Quelques réflexions aujourd'hui sur le test de Bechdel. Le quoi? Vous connaissez peut-être ce nom si vous errez sur la blogosphère féministe d'inspiration anglo-saxonne. Alison Bechdel est une fameuse BDiste américaine, entre autres l'auteure de ce livre bouleversant et splendide et drôle et poignant qu'il faut lire à tout prix:
Voici quelques décennies, Alison Bechdel a lancé l'idée dans l'un de ses livres d'un 'test' en trois questions, à appliquer à toute oeuvre de fiction:
- 1. Y a-t-il deux (ou plus) personnages féminins?
- 2. Ont-elles une conversation?
- 3. Cette conversation est-elle à propos d'autre chose qu'un homme?
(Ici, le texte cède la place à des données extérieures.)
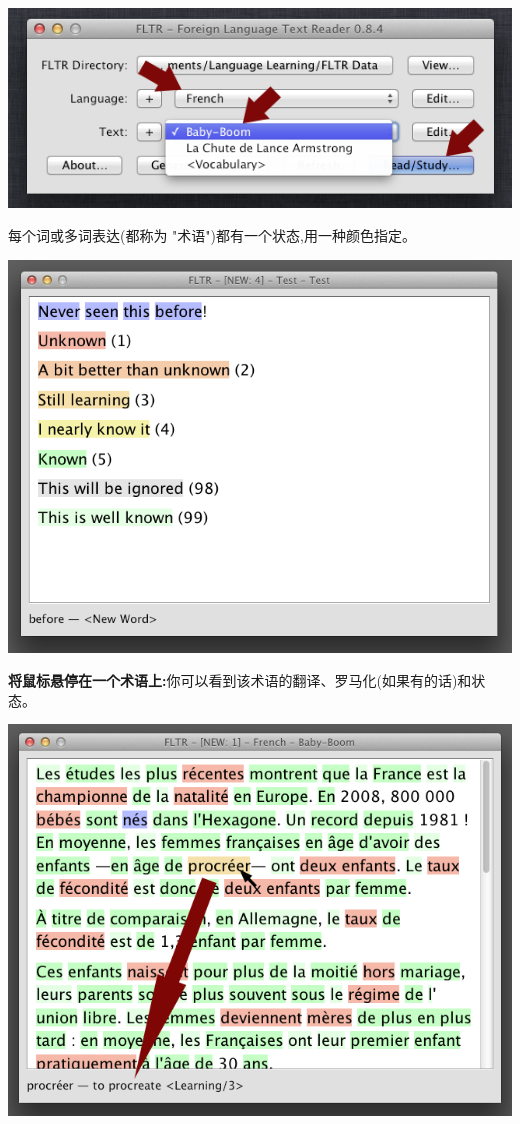\documentclass[cn,10pt,math=newtx,citestyle=gb7714-2015,bibstyle=gb7714-2015]{elegantbook}
\begin{document}
\includegraphics[scale=0.6]{image/images-039.png}

每个词或多词表达(都称为 "术语")都有一个状态,用一种颜色指定。

\includegraphics[scale=0.6]{image/images-041.png}

\textbf{将鼠标悬停在一个术语上:}你可以看到该术语的翻译、罗马化(如果有的话)和状态。

\includegraphics[scale=0.6]{image/images-042.png}
\end{document}
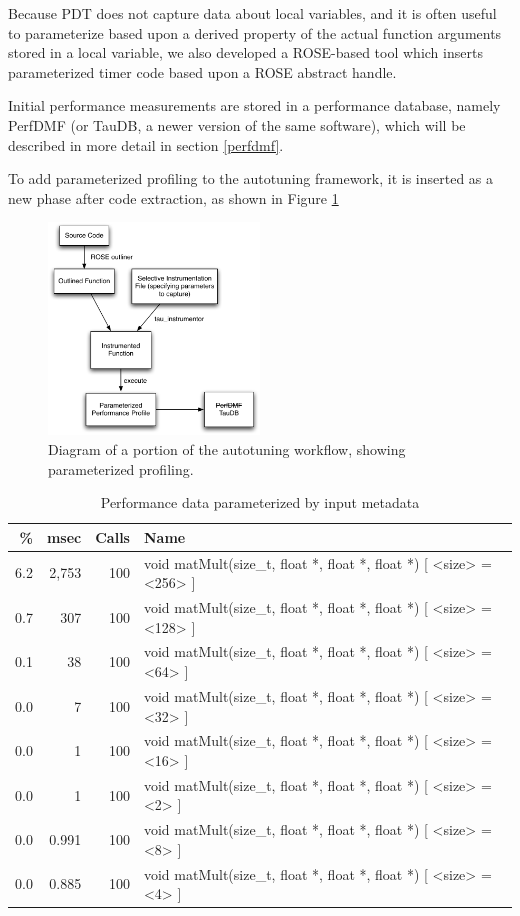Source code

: \documentclass[msthesis,justified,copyright,final,numbers,sort&compress,
gsmodern,amstex,natbib]{uothesis}
\begin{document}
Because PDT does not capture data about local variables, and it is often useful to parameterize based upon a derived property of the actual function arguments stored in a local variable, we also developed a ROSE-based tool which inserts parameterized timer code based upon a ROSE abstract handle.

Initial performance measurements are stored in a performance database, namely PerfDMF (or TauDB, a newer version of the same software), which will be described in more detail in section \ref{perfdmf}.

To add parameterized profiling to the autotuning framework, it is inserted as a new phase after code extraction, as shown in Figure \ref{fig:instrument}

\begin{figure}[tbp]
\centering
\includegraphics[width=0.5\textwidth]{instrument.pdf}
\caption{Diagram of a portion of the autotuning workflow, showing parameterized profiling.}
\label{fig:instrument}
\end{figure}

\begin{table}[tbp]
\begin{center}
\begin{tabular}{ r | r | r | l }
\hline
\% & msec & Calls &  Name \\
\hline
6.2&2,753&100&void matMult(size\_t, float *, float *, float *) [ <size> = <256> ] \\
0.7&  307&100&void matMult(size\_t, float *, float *, float *) [ <size> = <128> ] \\
0.1&   38&100&void matMult(size\_t, float *, float *, float *) [ <size> = <64> ] \\
0.0&    7&100&void matMult(size\_t, float *, float *, float *) [ <size> = <32> ] \\
0.0&    1&100&void matMult(size\_t, float *, float *, float *) [ <size> = <16> ] \\
0.0&    1&100&void matMult(size\_t, float *, float *, float *) [ <size> = <2> ] \\
0.0&0.991&100&void matMult(size\_t, float *, float *, float *) [ <size> = <8> ] \\
0.0&0.885&100&void matMult(size\_t, float *, float *, float *) [ <size> = <4> ] \\
\hline
\end{tabular}
\end{center}
\caption{Performance data parameterized by input metadata}
\label{tab:parameterized}
\end{table}
\end{document}
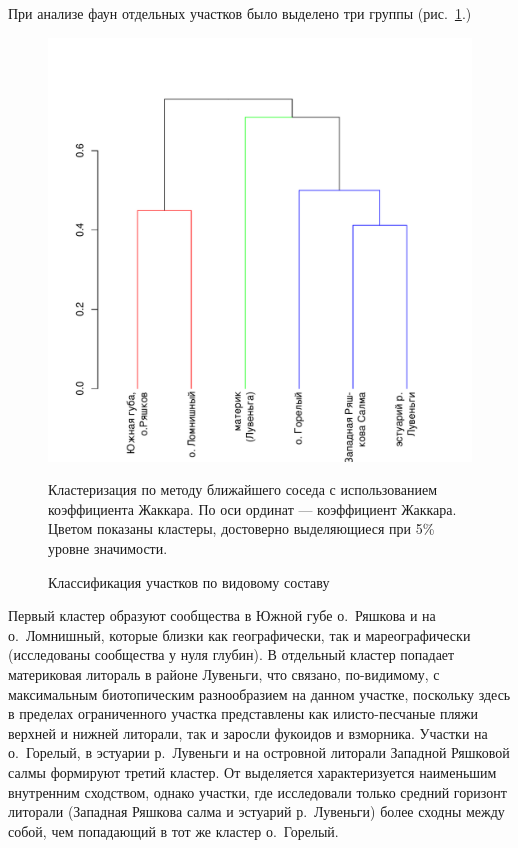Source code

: При анализе фаун отдельных участков было выделено три группы (рис.~\ref{ris:cluster_white_species_sites}.) 
	\begin{figure}
		\begin{center}
			\includegraphics{../White_Sea/soobshestvo/White_fauna_sites_jaccard_single_1.pdf}
		\end{center}
	\caption{Классификация участков по видовому составу}
	\label{ris:cluster_white_species_sites}

	\footnotesize{Кластеризация по методу ближайшего соседа с использованием коэффициента Жаккара. По оси ординат --- коэффициент Жаккара. Цветом показаны кластеры, достоверно выделяющиеся при 5\% уровне значимости.}
	\end{figure}
Первый кластер образуют сообщества в  Южной губе о.~Ряшкова и на о.~Ломнишный, которые близки как географически, так и мареографически (исследованы сообщества у нуля глубин).
В отдельный кластер попадает материковая литораль в районе Лувеньги, что связано, по-видимому, с максимальным биотопическим разнообразием на данном участке, поскольку здесь в пределах ограниченного участка представлены как илисто-песчаные пляжи верхней и нижней литорали, так и заросли фукоидов и взморника.
Участки на о.~Горелый, в эстуарии р.~Лувеньги и на островной литорали Западной Ряшковой салмы формируют третий кластер.
От выделяется характеризуется наименьшим внутренним сходством, однако участки, где исследовали только средний горизонт литорали (Западная Ряшкова салма и эстуарий р.~Лувеньги) более сходны между собой, чем попадающий в тот же кластер о.~Горелый.

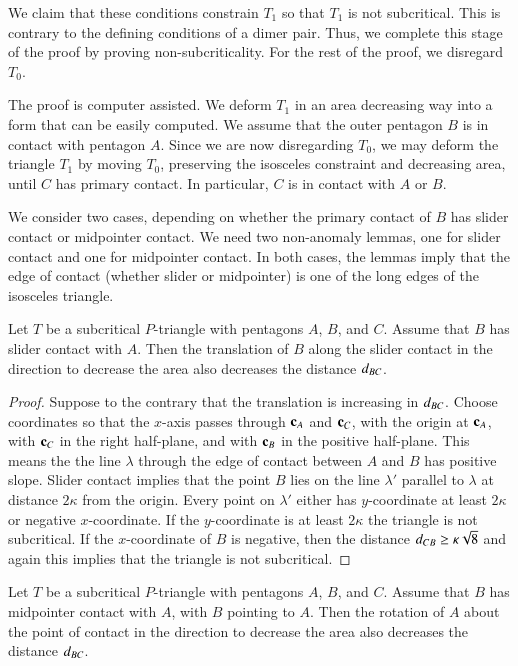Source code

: We claim that these conditions constrain $T_1$ so that $T_1$ is not
subcritical.  This is contrary to the defining conditions of a dimer
pair.  Thus, we complete this stage of the proof by proving
non-subcriticality. For the rest of the proof, we disregard $T_0$.

The proof is computer assisted.  We deform $T_1$ in an area decreasing
way into a form that can be easily computed.  We assume that the outer
pentagon $B$ is in contact with pentagon $A$.  Since we are now
disregarding $T_0$, we may deform the triangle $T_1$ by moving $T_0$,
preserving the isosceles constraint and decreasing area, until $C$ has
primary contact.  In particular, $C$ is in contact with $A$ or $B$.

We consider two cases, depending on whether the primary contact of $B$
has slider contact or midpointer contact.  We need two non-anomaly
lemmas, one for slider contact and one for midpointer contact.  In
both cases, the lemmas imply that the edge of contact (whether slider
or midpointer) is one of the long edges of the isosceles triangle.

\begin{lemma}  
  Let $T$ be a subcritical $P$-triangle with pentagons $A$, $B$, and
  $C$.  Assume that $B$ has slider contact with $A$.  Then the
  translation of $B$ along the slider contact in the direction to
  decrease the area also decreases the distance $d_{BC}$.
\end{lemma}

\begin{proof} 
  Suppose to the contrary that the translation is increasing in
  $d_{BC}$.  Choose coordinates so that the $x$-axis passes through
  ${\mathbf c}_A$ and ${\mathbf c}_C$, with the origin at ${\mathbf c}_A$, with ${\mathbf c}_C$ in the
  right half-plane, and with ${\mathbf c}_B$ in the positive half-plane.  This
  means the the line $\lambda$ through the edge of contact between $A$
  and $B$ has positive slope.  Slider contact implies that the point
  $B$ lies on the line $\lambda'$ parallel to $\lambda$ at distance
  $2\kappa$ from the origin.  Every point on $\lambda'$ either has
  $y$-coordinate at least $2\kappa$ or negative $x$-coordinate.  If
  the $y$-coordinate is at least $2\kappa$ the triangle is not
  subcritical.  If the $x$-coordinate of $B$ is negative, then the
  distance $d_{CB} \ge\kappa\sqrt8$ and again this implies that the
  triangle is not subcritical.
\end{proof}

\begin{lemma}  
  Let $T$ be a subcritical $P$-triangle with pentagons $A$, $B$, and
  $C$.  Assume that $B$ has midpointer contact with $A$, with $B$
  pointing to $A$.  Then the rotation of $A$ about the point of
  contact in the direction to decrease the area also decreases the
  distance $d_{BC}$.
\end{lemma}

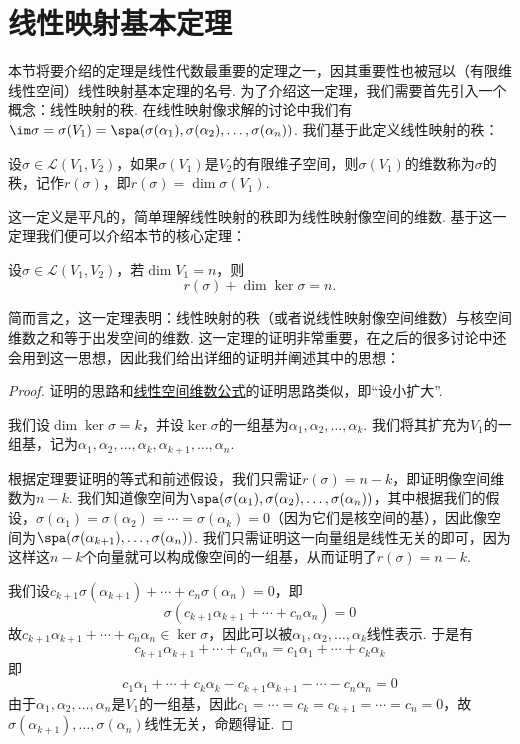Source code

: \section{线性映射基本定理}

本节将要介绍的定理是线性代数最重要的定理之一，因其重要性也被冠以（有限维线性空间）线性映射基本定理的名号. 为了介绍这一定理，我们需要首先引入一个概念：线性映射的秩. 在线性映射像求解的讨论中我们有$\im \sigma=\sigma(V_1)=\spa(\sigma(\alpha_1),\sigma(\alpha_2),\ldots,\sigma(\alpha_n))$. 我们基于此定义线性映射的秩：
\begin{definition}
    设$\sigma\in \mathcal{L}(V_1,V_2)$，如果$\sigma(V_1)$是$V_2$的有限维子空间，则$\sigma(V_1)$的维数称为$\sigma$的秩，记作$r(\sigma)$，即$r(\sigma)=\dim \sigma(V_1)$.
\end{definition}

这一定义是平凡的，简单理解线性映射的秩即为线性映射像空间的维数. 基于这一定理我们便可以介绍本节的核心定理：

\begin{theorem}[线性映射基本定理]\label{thm:6:线性映射基本定理}
    设$\sigma \in \mathcal{L}(V_1,V_2)$，若$\dim V_1=n$，则
    \[r(\sigma)+\dim\ker\sigma=n.\]
\end{theorem}
简而言之，这一定理表明：线性映射的秩（或者说线性映射像空间维数）与核空间维数之和等于出发空间的维数. 这一定理的证明非常重要，在之后的很多讨论中还会用到这一思想，因此我们给出详细的证明并阐述其中的思想：

\begin{proof}
    证明的思路和\hyperref[thm:4:维数公式]{线性空间维数公式}的证明思路类似，即``设小扩大''.

    我们设$\dim\ker\sigma=k$，并设$\ker\sigma$的一组基为$\alpha_1,\alpha_2,\ldots,\alpha_k$. 我们将其扩充为$V_1$的一组基，记为$\alpha_1,\alpha_2,\ldots,\alpha_k,\alpha_{k+1},\ldots,\alpha_n$.

    根据定理要证明的等式和前述假设，我们只需证$r(\sigma)=n-k$，即证明像空间维数为$n-k$. 我们知道像空间为$\spa(\sigma(\alpha_1),\sigma(\alpha_2),\ldots,\sigma(\alpha_n))$，其中根据我们的假设，$\sigma(\alpha_1)=\sigma(\alpha_2)=\cdots=\sigma(\alpha_k)=0$（因为它们是核空间的基），因此像空间为$\spa(\sigma(\alpha_{k+1}),\ldots,\sigma(\alpha_n))$. 我们只需证明这一向量组是线性无关的即可，因为这样这$n-k$个向量就可以构成像空间的一组基，从而证明了$r(\sigma)=n-k$.

    我们设$c_{k+1}\sigma(\alpha_{k+1})+\cdots+c_n\sigma(\alpha_n)=0$，即
    \[\sigma(c_{k+1}\alpha_{k+1}+\cdots+c_n\alpha_n)=0\]
    故$c_{k+1}\alpha_{k+1}+\cdots+c_n\alpha_n \in \ker\sigma$，因此可以被$\alpha_1,\alpha_2,\ldots,\alpha_k$线性表示. 于是有
    \[c_{k+1}\alpha_{k+1}+\cdots+c_n\alpha_n=c_1\alpha_1+\cdots+c_k\alpha_k\]
    即
    \[c_1\alpha_1+\cdots+c_k\alpha_k-c_{k+1}\alpha_{k+1}-\cdots-c_n\alpha_n=0\]
    由于$\alpha_1,\alpha_2,\ldots,\alpha_n$是$V_1$的一组基，因此$c_1=\cdots=c_k=c_{k+1}=\cdots=c_n=0$，故$\sigma(\alpha_{k+1}),\ldots,\sigma(\alpha_n)$线性无关，命题得证.
\end{proof}

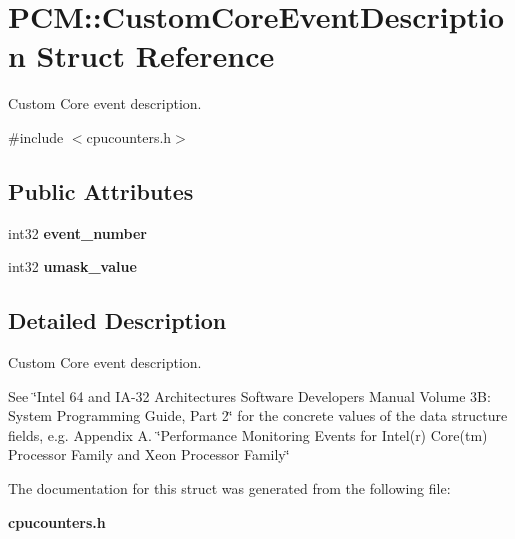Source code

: \section{P\+CM\+:\+:Custom\+Core\+Event\+Description Struct Reference}
\label{structPCM_1_1CustomCoreEventDescription}


Custom Core event description.  




{\ttfamily \#include $<$cpucounters.\+h$>$}

\subsection*{Public Attributes}
\begin{DoxyCompactItemize}
\item 
int32 {\bfseries event\+\_\+number}\label{structPCM_1_1CustomCoreEventDescription_adfdbff9cf7c5be78450884b7adbd48fb}

\item 
int32 {\bfseries umask\+\_\+value}\label{structPCM_1_1CustomCoreEventDescription_a317a16603c27cf815fa62d88e7fd2f61}

\end{DoxyCompactItemize}


\subsection{Detailed Description}
Custom Core event description. 

See \char`\"{}\+Intel 64 and I\+A-\/32 Architectures Software Developers Manual Volume 3\+B\+:
\+System Programming Guide, Part 2\char`\"{} for the concrete values of the data structure fields, e.\+g. Appendix A. \char`\"{}\+Performance Monitoring Events for Intel(r) Core(tm) Processor Family
and Xeon Processor Family\char`\"{} 

The documentation for this struct was generated from the following file\+:\begin{DoxyCompactItemize}
\item 
{\bf cpucounters.\+h}\end{DoxyCompactItemize}
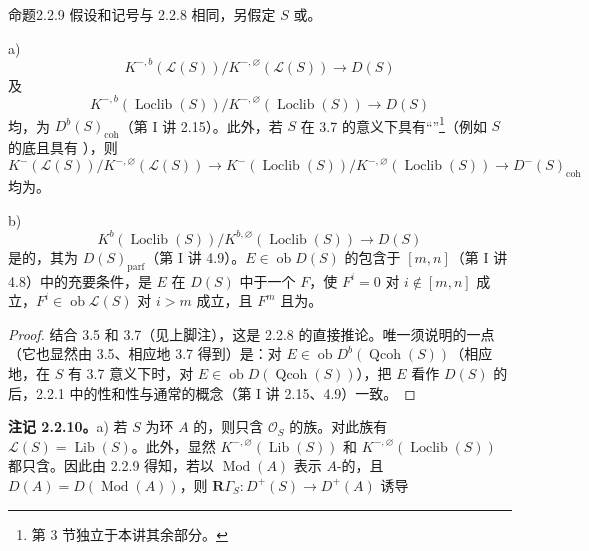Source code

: \begin{SGAresult}{命题}{2.2.9}
假设和记号与 2.2.8 相同，另假定 $S$ 或。

a) 
\[
K^{-,b}(\mathcal L(S))/K^{-,\varnothing}(\mathcal L(S))\longrightarrow D(S)
\]
及
\[
K^{-,b}(\operatorname{Loclib}(S))/K^{-,\varnothing}(\operatorname{Loclib}(S))\longrightarrow D(S)
\]
均，为 $D^b(S)_{\mathrm{coh}}$（第 I 讲 2.15）。此外，若 $S$ 在 3.7 的意义下具有“”\footnote{第 3 节独立于本讲其余部分。}（例如 $S$ 的底且具有 ），则
\[
K^-(\mathcal L(S))/K^{-,\varnothing}(\mathcal L(S))\longrightarrow
K^-(\operatorname{Loclib}(S))/K^{-,\varnothing}(\operatorname{Loclib}(S))\longrightarrow D^-(S)_{\mathrm{coh}}
\]
均为。

b) 
\[
K^b(\operatorname{Loclib}(S))/K^{b,\varnothing}(\operatorname{Loclib}(S))\longrightarrow D(S)
\]
是的，其为 $D(S)_{\mathrm{parf}}$（第 I 讲 4.9）。$E\in\operatorname{ob}D(S)$ 的包含于 $[m,n]$（第 I 讲 4.8）中的充要条件，是 $E$ 在 $D(S)$ 中于一个 $F$，使 $F^i=0$ 对 $i\notin[m,n]$ 成立，$F^i\in\operatorname{ob}\mathcal L(S)$ 对 $i>m$ 成立，且 $F^m$ 且为。
\end{SGAresult}
\begin{proof}
结合 3.5 和 3.7（见上脚注），这是 2.2.8 的直接推论。唯一须说明的一点（它也显然由 3.5、相应地 3.7 得到）是：对 $E\in\operatorname{ob}D^b(\operatorname{Qcoh}(S))$（相应地，在 $S$ 有 3.7 意义下时，对 $E\in\operatorname{ob}D(\operatorname{Qcoh}(S))$），把 $E$ 看作 $D(S)$ 的后，2.2.1 中的性和性与通常的概念（第 I 讲 2.15、4.9）一致。
\end{proof}
\textbf{注记 2.2.10。}a) 若 $S$ 为环 $A$ 的，则只含 $\mathcal O_S$ 的族。对此族有 $\mathcal L(S)=\operatorname{Lib}(S)$。此外，显然 $K^{-,\varnothing}(\operatorname{Lib}(S))$ 和 $K^{-,\varnothing}(\operatorname{Loclib}(S))$ 都只含。因此由 2.2.9 得知，若以 $\operatorname{Mod}(A)$ 表示 $A$-的，且 $D(A)=D(\operatorname{Mod}(A))$，则 $\mathbf R\Gamma_S:D^+(S)\to D^+(A)$ 诱导
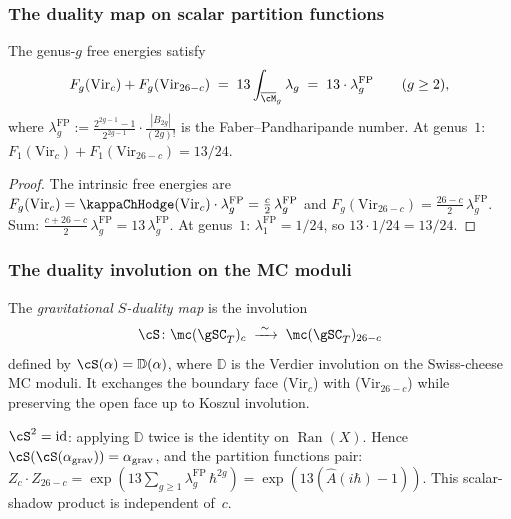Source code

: \subsubsection*{The duality map on scalar partition functions}

\begin{proposition}
\label{prop:gravity-genus-tower-duality}
The genus-$g$ free energies satisfy
\begin{equation}\label{eq:genus-tower-duality}
F_g(\mathrm{Vir}_c) + F_g(\mathrm{Vir}_{26-c})
\;=\;
13 \int_{\overline{\cM}_g} \lambda_g
\;=\;
13 \cdot \lambda_g^{\mathrm{FP}}
\qquad
(g \ge 2),
\end{equation}
where $\lambda_g^{\mathrm{FP}}
:= \frac{2^{2g-1}-1}{2^{2g-1}} \cdot \frac{|B_{2g}|}{(2g)!}$
is the Faber--Pandharipande number.
At genus~$1$:
$F_1(\mathrm{Vir}_c) + F_1(\mathrm{Vir}_{26-c})
= 13/24$.
\end{proposition}

\begin{proof}
The intrinsic free energies are
$F_g(\mathrm{Vir}_c)
= \kappaChHodge(\mathrm{Vir}_c) \cdot \lambda_g^{\mathrm{FP}}
= \frac{c}{2}\,\lambda_g^{\mathrm{FP}}$ and
$F_g(\mathrm{Vir}_{26-c})
= \frac{26-c}{2}\,\lambda_g^{\mathrm{FP}}$.
Sum: $\frac{c + 26 - c}{2}\,\lambda_g^{\mathrm{FP}}
= 13\,\lambda_g^{\mathrm{FP}}$.
At genus~$1$: $\lambda_1^{\mathrm{FP}} = 1/24$, so
$13 \cdot 1/24 = 13/24$.
\end{proof}

\subsubsection*{The duality involution on the MC moduli}

\begin{definition}
\label{def:gravity-s-duality-map}
The \emph{gravitational $S$-duality map} is the involution
\[
\cS \colon
\mc(\gSC_T)_c
\;\xrightarrow{\;\sim\;}\;
\mc(\gSC_T)_{26-c}
\]
defined by $\cS(\alpha) = \mathbb{D}(\alpha)$, where $\mathbb{D}$
is the Verdier involution on the Swiss-cheese MC moduli. It
exchanges the boundary face ($\mathrm{Vir}_c$) with
($\mathrm{Vir}_{26-c}$) while preserving the open face up to
Koszul involution.
\end{definition}

\begin{remark}
\label{rem:gravity-s-duality-order-two}
$\cS^2 = \mathrm{id}$: applying $\mathbb{D}$ twice is the
identity on $\operatorname{Ran}(X)$. Hence
$\cS(\cS(\alpha_{\mathrm{grav}}))
= \alpha_{\mathrm{grav}}$, and the partition functions pair:
$Z_c \cdot Z_{26-c}
= \exp\!\left(13\sum_{g \ge 1}\lambda_g^{\mathrm{FP}}\,\hbar^{2g}\right)
= \exp\!\left(13(\hat A(i\hbar) - 1)\right)$.
This scalar-shadow product is independent of~$c$.
\end{remark}

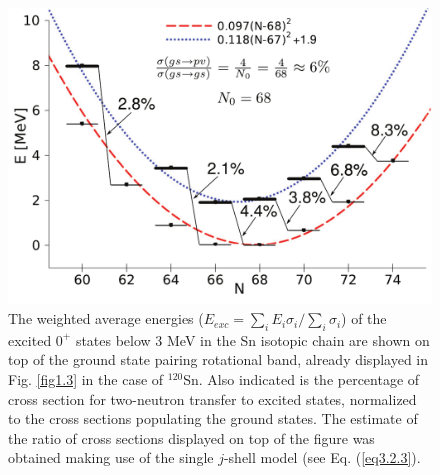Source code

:   \begin{figure}
  \centerline{\includegraphics*[width=\textwidth,angle=0]{nutshell/figs/fig2_1_4.pdf}}
  \caption{The weighted average energies ($E_{exc}=\sum_i E_i \sigma_i/\sum_i \sigma_i$) of the excited $0^+$ states below 3 MeV in the Sn isotopic chain are shown on top of the ground state pairing rotational band, already displayed in Fig. \ref{fig1.3} in the case of $^{120}$Sn. Also indicated is the percentage of cross section for two-neutron transfer to excited states, normalized to the cross sections populating the ground states. The estimate of the ratio of cross sections displayed on top of the figure was obtained making use of the single $j$-shell model (see Eq. (\ref{eq3.2.3}).}\label{fig1.4}
  \end{figure}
Au départ, le test n'avait pas une valeur prescriptive universelle, car il était formulé par un personnage, et il n'était pas précisé ce que le test 'mesurait' exactement. Mais l'idée a été reprise par les milieux féministes et il est fréquent de voir des films, livres, etc. - surtout des blockbusters et des best-sellers - soumis au test de Bechdel. Ce site par exemple en répertorie des dizaines, avec leur résultat.
Le test de Bechdel est intéressant car il semble à première vue extrêmement minimal dans ses exigences, mais il apparaît qu'en réalité, un très grand nombre d'oeuvres échouent lamentablement à l'une des questions - voir par exemple cet article récent sur les échecs au cinéma.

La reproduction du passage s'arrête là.